A difference between what? A perturbation of what? “Topography”, like “space”, is an empty word.

No more than is your “pure, minimal difference”, your “potential localized in space to create a ‘bump’”; in fact, less so, because the will to power’s “insatiable frenzy” is our most fundamental experience.

This does not follow. It is the fundamental psychological or phenomenological notion, the most fundamental experience, the most fundamental feeling.

No, that is a naturalistic view, not a phenomenological one.

Yes, and this is where you are mistaken. For this is where you are a naturalist, not a phenomenologist. In other words, this is where you’re a labcoat, not a human being.

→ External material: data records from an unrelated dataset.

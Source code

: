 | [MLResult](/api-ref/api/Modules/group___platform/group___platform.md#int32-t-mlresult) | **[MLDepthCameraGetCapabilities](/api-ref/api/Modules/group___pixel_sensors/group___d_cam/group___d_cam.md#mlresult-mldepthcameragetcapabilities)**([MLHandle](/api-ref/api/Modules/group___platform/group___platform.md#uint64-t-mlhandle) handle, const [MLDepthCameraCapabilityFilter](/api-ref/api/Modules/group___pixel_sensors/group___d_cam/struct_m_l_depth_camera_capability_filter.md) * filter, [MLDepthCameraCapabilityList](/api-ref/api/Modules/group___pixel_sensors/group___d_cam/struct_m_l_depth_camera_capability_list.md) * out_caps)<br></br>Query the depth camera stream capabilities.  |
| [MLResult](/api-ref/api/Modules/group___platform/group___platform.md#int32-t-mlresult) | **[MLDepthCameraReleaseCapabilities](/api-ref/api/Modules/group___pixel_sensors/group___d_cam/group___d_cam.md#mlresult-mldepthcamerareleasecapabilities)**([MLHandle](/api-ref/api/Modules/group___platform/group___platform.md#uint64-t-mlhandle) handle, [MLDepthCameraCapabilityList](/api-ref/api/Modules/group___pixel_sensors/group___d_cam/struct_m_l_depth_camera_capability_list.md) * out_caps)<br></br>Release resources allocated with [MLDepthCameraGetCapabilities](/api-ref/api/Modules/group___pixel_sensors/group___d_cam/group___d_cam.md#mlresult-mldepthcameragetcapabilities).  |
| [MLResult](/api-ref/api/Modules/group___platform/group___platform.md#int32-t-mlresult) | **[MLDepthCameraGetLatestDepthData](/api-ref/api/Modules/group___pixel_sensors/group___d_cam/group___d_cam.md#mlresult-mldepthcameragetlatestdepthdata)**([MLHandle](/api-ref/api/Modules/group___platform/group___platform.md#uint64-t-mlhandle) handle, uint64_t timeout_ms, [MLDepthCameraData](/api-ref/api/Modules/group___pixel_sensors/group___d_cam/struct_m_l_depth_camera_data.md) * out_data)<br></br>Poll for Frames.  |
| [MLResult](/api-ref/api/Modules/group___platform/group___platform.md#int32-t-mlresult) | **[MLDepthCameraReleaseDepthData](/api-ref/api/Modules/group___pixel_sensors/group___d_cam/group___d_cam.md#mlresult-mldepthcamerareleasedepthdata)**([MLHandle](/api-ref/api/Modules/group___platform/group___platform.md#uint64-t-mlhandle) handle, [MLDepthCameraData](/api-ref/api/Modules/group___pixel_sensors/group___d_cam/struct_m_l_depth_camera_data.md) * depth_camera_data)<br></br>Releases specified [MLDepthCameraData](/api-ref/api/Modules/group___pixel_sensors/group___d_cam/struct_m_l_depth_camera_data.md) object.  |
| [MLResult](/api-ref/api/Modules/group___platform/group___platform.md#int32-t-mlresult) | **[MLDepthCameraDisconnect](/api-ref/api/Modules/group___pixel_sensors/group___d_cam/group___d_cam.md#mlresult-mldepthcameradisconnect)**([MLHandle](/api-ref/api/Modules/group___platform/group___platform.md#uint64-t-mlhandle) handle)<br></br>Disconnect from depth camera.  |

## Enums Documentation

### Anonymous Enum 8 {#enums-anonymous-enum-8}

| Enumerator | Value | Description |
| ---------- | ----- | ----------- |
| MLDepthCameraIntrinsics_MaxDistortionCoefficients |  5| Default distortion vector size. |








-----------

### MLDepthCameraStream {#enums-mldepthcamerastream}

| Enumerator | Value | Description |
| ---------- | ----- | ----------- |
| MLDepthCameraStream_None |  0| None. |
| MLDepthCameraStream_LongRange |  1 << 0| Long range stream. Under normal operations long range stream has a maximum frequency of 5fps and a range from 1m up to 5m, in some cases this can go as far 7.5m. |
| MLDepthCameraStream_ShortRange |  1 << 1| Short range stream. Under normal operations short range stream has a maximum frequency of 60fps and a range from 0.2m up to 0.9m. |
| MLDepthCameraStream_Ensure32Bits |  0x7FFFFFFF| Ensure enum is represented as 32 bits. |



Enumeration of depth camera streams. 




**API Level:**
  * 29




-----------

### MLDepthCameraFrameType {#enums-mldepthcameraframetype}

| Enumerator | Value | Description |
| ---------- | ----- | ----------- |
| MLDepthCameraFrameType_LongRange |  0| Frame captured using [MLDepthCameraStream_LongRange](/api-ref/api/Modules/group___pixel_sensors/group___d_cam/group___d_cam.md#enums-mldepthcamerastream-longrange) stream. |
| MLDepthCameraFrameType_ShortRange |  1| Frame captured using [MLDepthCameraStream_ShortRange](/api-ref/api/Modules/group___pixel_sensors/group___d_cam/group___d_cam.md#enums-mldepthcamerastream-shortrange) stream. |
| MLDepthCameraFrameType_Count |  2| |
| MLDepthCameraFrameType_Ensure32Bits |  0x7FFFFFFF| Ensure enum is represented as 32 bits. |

Anything can be analyzed in terms of lack, as a lack of lack is also a lack. But if we agree that absolute lack, total absence, would be nothingness, and that there is being and not rather nothing, then it follows that being has the character of surplus, an overflowing over the brims of nothingness. This overflowing is the will to power.

Here you imply that beings/selves consist of force as will to power.

I never said that it wasn’t specific. It is “willing for specific power or force-as-feeling-of-power”. In any case, I do not agree that value emerges as a consequence of a state of lack (see above). In fact, I think a “value” is simply the extrapolation from a specific force or combination of forces, and not something teleological.

Where did I reduce all valuation to merely valuing the will to power? What I said was that the revaluation of values is basically simply the valuation of the will to power. This revaluation, however, is really a re-revaluation–or, perhaps more clearly, a trans-transvaluation. The original revaluation or transvaluation was basically simply the devaluation of the will to power and the valuation of its opposite, the will to nothingness and the will-lessness to power (which, as Deleuze says in his Nietzsche (not Nietzsche and Philosophy), are not the same thing: the will to nothingness can turn against the will-lessness to power in those who value the will, or strength of will, higher than will-lessness, or weakness of will (compare Will to Power 22)). So there are other possible values than the will to power, at least in the imagination…

I don’t see what there is to elaborate. My individual body includes my feet but not my socks; my socks are part of the cosmic/historical body but not of my individual body. Of course, there is no absolute difference between the two, and in Nietzsche’s artists’-metaphysics, my individual body would be a single imaginary fragment whereas the cosmic/historical body would be the primordial one itself, that is, the real totality underlying all imaginary fragments–or rather, Dionysus is the imaginary fragment that realizes it’s an imaginary fragment and it’s really the primordial one, an incarnation of the primordial one, whereas Ariadne is any number of imaginary fragments that do not (yet) realize this.

I still don’t understand. Do your epistemic and ontic selves correspond to Parodites’ ideal and real egos, respectively?

Well, that is not what is meant by the phrase “existence precedes essence”. It still seems to me, though, that you subscribe to that phrase, considering that you seem to analyze the essence or being–the self-valuing–into more fundamental elements which are not themselves self-valuings.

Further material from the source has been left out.